What is expected
Within the listing, how many lines include "same"? Please answer with a bare number.

Data for this exercise
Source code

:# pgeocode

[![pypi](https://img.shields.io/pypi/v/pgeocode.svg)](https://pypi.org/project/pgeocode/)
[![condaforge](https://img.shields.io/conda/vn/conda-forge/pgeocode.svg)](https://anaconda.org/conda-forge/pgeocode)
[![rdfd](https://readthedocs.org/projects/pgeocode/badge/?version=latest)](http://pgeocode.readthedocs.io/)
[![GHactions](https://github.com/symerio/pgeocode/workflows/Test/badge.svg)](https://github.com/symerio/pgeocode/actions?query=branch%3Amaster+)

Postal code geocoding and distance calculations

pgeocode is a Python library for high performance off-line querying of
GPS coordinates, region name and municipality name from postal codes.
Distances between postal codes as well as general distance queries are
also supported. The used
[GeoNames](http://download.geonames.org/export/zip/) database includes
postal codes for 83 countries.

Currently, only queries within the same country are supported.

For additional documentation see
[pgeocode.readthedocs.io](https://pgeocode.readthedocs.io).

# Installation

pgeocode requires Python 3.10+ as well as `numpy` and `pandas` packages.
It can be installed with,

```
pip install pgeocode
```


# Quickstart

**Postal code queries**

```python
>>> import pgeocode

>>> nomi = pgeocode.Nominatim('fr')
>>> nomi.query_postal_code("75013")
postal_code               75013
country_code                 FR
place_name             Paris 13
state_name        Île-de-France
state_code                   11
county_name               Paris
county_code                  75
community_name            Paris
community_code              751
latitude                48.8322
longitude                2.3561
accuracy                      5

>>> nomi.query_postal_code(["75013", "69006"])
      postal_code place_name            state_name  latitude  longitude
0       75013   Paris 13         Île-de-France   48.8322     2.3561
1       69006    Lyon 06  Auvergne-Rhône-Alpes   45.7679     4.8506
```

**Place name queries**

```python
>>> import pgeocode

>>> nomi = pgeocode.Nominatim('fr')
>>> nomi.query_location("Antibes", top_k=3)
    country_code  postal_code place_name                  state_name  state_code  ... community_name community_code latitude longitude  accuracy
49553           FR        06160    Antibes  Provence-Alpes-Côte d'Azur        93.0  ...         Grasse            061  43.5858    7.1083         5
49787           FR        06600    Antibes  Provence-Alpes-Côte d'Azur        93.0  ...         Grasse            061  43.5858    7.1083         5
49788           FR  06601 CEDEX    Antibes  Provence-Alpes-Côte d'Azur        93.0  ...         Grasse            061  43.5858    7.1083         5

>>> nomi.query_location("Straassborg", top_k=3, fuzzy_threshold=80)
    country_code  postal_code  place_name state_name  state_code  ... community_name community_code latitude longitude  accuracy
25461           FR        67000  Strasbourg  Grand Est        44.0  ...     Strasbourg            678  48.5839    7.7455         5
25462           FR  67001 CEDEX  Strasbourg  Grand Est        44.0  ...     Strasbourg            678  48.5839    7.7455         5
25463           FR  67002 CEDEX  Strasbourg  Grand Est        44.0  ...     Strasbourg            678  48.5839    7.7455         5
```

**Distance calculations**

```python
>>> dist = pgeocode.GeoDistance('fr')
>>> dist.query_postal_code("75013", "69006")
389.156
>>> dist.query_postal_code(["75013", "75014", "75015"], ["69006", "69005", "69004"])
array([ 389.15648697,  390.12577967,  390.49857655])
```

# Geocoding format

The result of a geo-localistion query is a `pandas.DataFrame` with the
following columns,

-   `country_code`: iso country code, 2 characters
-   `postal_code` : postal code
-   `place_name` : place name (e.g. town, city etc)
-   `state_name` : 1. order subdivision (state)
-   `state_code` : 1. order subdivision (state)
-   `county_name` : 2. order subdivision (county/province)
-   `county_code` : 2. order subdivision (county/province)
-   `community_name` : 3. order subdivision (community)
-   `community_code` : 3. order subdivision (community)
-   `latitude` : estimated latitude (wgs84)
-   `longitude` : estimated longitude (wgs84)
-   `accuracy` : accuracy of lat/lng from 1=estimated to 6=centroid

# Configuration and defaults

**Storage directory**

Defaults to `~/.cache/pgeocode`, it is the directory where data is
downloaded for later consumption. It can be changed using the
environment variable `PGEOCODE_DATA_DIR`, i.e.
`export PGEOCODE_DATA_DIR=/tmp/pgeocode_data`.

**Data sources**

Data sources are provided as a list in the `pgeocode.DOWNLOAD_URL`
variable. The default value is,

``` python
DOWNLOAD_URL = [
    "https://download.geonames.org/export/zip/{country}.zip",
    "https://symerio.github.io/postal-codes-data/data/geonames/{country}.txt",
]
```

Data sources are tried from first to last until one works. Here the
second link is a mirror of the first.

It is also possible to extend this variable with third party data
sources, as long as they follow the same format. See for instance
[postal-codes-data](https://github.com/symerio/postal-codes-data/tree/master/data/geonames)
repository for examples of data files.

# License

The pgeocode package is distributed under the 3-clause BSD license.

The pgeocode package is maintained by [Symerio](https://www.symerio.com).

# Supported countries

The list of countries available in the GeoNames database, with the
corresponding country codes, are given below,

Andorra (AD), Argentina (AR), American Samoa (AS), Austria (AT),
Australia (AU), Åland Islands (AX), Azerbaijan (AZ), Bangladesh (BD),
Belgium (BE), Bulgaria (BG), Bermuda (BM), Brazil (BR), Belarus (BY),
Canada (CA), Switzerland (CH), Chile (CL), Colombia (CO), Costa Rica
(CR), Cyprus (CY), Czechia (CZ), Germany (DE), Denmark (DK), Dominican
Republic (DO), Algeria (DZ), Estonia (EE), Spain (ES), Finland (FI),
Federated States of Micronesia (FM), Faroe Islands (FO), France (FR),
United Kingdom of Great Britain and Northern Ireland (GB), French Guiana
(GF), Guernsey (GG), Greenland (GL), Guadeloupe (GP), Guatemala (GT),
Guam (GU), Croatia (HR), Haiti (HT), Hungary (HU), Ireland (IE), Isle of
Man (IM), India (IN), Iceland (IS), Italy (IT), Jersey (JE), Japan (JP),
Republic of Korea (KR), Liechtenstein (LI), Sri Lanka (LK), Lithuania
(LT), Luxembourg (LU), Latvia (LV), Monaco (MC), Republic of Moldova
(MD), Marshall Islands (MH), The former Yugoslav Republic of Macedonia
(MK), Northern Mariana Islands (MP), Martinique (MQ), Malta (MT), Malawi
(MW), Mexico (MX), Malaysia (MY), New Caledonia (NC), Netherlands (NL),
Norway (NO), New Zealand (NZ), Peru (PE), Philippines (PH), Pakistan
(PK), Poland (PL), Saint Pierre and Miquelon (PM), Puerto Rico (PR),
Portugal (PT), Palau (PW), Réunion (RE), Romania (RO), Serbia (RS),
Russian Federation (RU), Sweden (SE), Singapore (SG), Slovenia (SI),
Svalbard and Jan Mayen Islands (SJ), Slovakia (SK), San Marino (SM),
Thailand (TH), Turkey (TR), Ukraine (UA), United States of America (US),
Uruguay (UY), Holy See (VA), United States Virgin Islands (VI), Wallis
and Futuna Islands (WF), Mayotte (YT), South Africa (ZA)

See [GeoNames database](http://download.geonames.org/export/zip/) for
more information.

Answer
2